Can Lobsters Feel Pain?

July 13, 2006 — -- It is the moment of truth for almost every lobster lover -- turning a living, primitive creature into dinner.

But the question remains: Do lobsters feel pain? Animal-rights advocates say yes, though some scientists say the notion is nonsense. And the battle for what's on your dinner plate is caught between them.

"Scientists have studied them enough to prove that they do feel pain," said Karin Robertson of People for Ethical Treatment of Animals. "They're very sensitive animals. And they're boiled alive, something we'd never consider doing to a dog or a cat or a cow or a pig. But many people do it to lobsters without thinking."

Robertson said people should stop eating lobsters altogether. "When they're being boiled, they're thrashing around, they're trying to get out of the pot, and nobody who's seen that could honestly say that they don't feel pain," she said.

But Harvard neurobiologist Edward Kravitz called PETA's science "bogus."

Kravitz said diners shouldn't confuse the involuntary, uncoordinated response to heat with human anguish, and he doesn't think it's inhumane to dump living lobsters into a pot of boiling water.

"Much of the thrashing around that you see when you put the animal [into the pot] is a reflex contraction of muscle," he said, adding, "I think the brain will be dead in seconds, and therefore even if the animal can feel pain, its ability to perceive the pain will be gone in seconds."

Lobster Empathy vs. Lobster Industry

Still, PETA's Fish Empathy Project has embarked on a campaign to make us think about what we eat. And its efforts have yielded some results. Last month upscale grocer Whole Foods stopped carrying live lobsters out of concern for their "quality of life" in overcrowded tanks. But they're still selling frozen lobsters, which suggests the save-the-lobster lobby isn't out of deep water yet.

The idea that a nation of flesh-eaters should give up surf as well as turf has rankled the scales of those who make their living from lobsters. New England lobsterman Laddie Dexter has been setting his traps for several decades, and he said the protesters don't know what they're talking about.

"They just don't understand the nature of the animal they're dealing with, you know?" Dexter said. "I've never had a lobster wave to me. I've never had one talk to me."

New England lobstermen from Maine to Montauk, New York's largest port, note that their catch is not endangered and the industry is carefully monitored to prevent overfishing.

And lobster on the menu is an annual rite of summer -- just ask Sima Freierman, dock manager at Montauk's Inlet Seafood cooperative.

"It's everyone's prerogative to not eat what they don't want to eat," Freierman said. "It's not their prerogative to deny other people a healthy source of food."

'Such an Easy Thing'

Freierman said she is not worried that PETA might have the same effect on the lobster industry as it did when it went after furs and harmed that industry's business.
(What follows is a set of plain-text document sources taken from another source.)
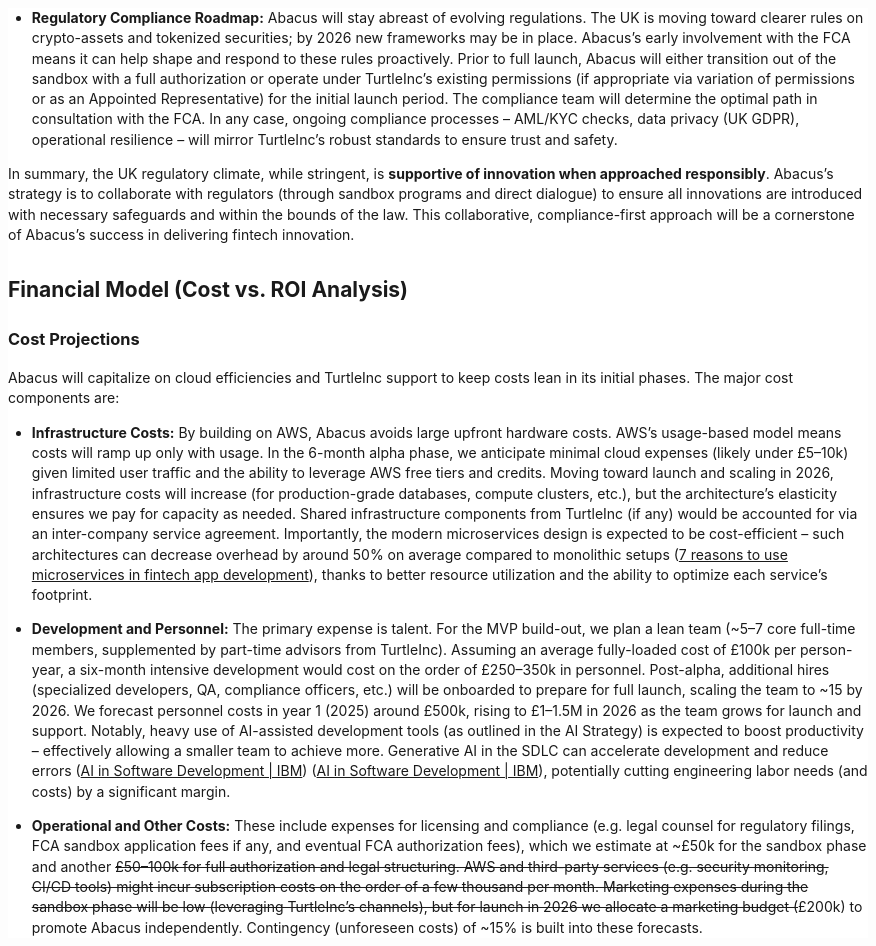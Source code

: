 - **Regulatory Compliance Roadmap:** Abacus will stay abreast of evolving regulations. The UK is moving toward clearer rules on crypto-assets and tokenized securities; by 2026 new frameworks may be in place. Abacus’s early involvement with the FCA means it can help shape and respond to these rules proactively. Prior to full launch, Abacus will either transition out of the sandbox with a full authorization or operate under TurtleInc’s existing permissions (if appropriate via variation of permissions or as an Appointed Representative) for the initial launch period. The compliance team will determine the optimal path in consultation with the FCA. In any case, ongoing compliance processes – AML/KYC checks, data privacy (UK GDPR), operational resilience – will mirror TurtleInc’s robust standards to ensure trust and safety.
    

In summary, the UK regulatory climate, while stringent, is **supportive of innovation when approached responsibly**. Abacus’s strategy is to collaborate with regulators (through sandbox programs and direct dialogue) to ensure all innovations are introduced with necessary safeguards and within the bounds of the law. This collaborative, compliance-first approach will be a cornerstone of Abacus’s success in delivering fintech innovation.

## Financial Model (Cost vs. ROI Analysis)

### Cost Projections

Abacus will capitalize on cloud efficiencies and TurtleInc support to keep costs lean in its initial phases. The major cost components are:

- **Infrastructure Costs:** By building on AWS, Abacus avoids large upfront hardware costs. AWS’s usage-based model means costs will ramp up only with usage. In the 6-month alpha phase, we anticipate minimal cloud expenses (likely under £5–10k) given limited user traffic and the ability to leverage AWS free tiers and credits. Moving toward launch and scaling in 2026, infrastructure costs will increase (for production-grade databases, compute clusters, etc.), but the architecture’s elasticity ensures we pay for capacity as needed. Shared infrastructure components from TurtleInc (if any) would be accounted for via an inter-company service agreement. Importantly, the modern microservices design is expected to be cost-efficient – such architectures can decrease overhead by around 50% on average compared to monolithic setups ([7 reasons to use microservices in fintech app development](https://decode.agency/article/microservices-fintech/#:~:text=For%20example%2C%20microservices%20can%20increase,costs%20by%20half%20on%20average)), thanks to better resource utilization and the ability to optimize each service’s footprint.
    
- **Development and Personnel:** The primary expense is talent. For the MVP build-out, we plan a lean team (~5–7 core full-time members, supplemented by part-time advisors from TurtleInc). Assuming an average fully-loaded cost of £100k per person-year, a six-month intensive development would cost on the order of £250–350k in personnel. Post-alpha, additional hires (specialized developers, QA, compliance officers, etc.) will be onboarded to prepare for full launch, scaling the team to ~15 by 2026. We forecast personnel costs in year 1 (2025) around £500k, rising to £1–1.5M in 2026 as the team grows for launch and support. Notably, heavy use of AI-assisted development tools (as outlined in the AI Strategy) is expected to boost productivity – effectively allowing a smaller team to achieve more. Generative AI in the SDLC can accelerate development and reduce errors ([AI in Software Development | IBM](https://www.ibm.com/think/topics/ai-in-software-development#:~:text=AI%E2%80%99s%20effect%20on%20the%20software,SDLC)) ([AI in Software Development | IBM](https://www.ibm.com/think/topics/ai-in-software-development#:~:text=Development)), potentially cutting engineering labor needs (and costs) by a significant margin.
    
- **Operational and Other Costs:** These include expenses for licensing and compliance (e.g. legal counsel for regulatory filings, FCA sandbox application fees if any, and eventual FCA authorization fees), which we estimate at ~£50k for the sandbox phase and another ~~£50–100k for full authorization and legal structuring. AWS and third-party services (e.g. security monitoring, CI/CD tools) might incur subscription costs on the order of a few thousand per month. Marketing expenses during the sandbox phase will be low (leveraging TurtleInc’s channels), but for launch in 2026 we allocate a marketing budget (~~£200k) to promote Abacus independently. Contingency (unforeseen costs) of ~15% is built into these forecasts.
"I'm not concerned," she said. "And I do draw the line. I do see a difference between fashion and food, I absolutely do. It's not a political statement. We're feeding people."

Those in the industry call lobster the ultimate fresh food, harvested from the sea as a healthful part of the American diet. Over the past decade or so, nearly 90 million pounds a year have been caught.

But PETA would like to see lobsters -- and all animal flesh -- off the table, permanently.

"If we can choose 50 different options at our favorite restaurant, why not choose something that's vegetarian?" Robertson said. "Why not save the life of a couple of animals just by pointing to a different option? It's such an easy thing."

Try telling that to someone dipping a hunk of sweet lobster meat into a cup of melted butter.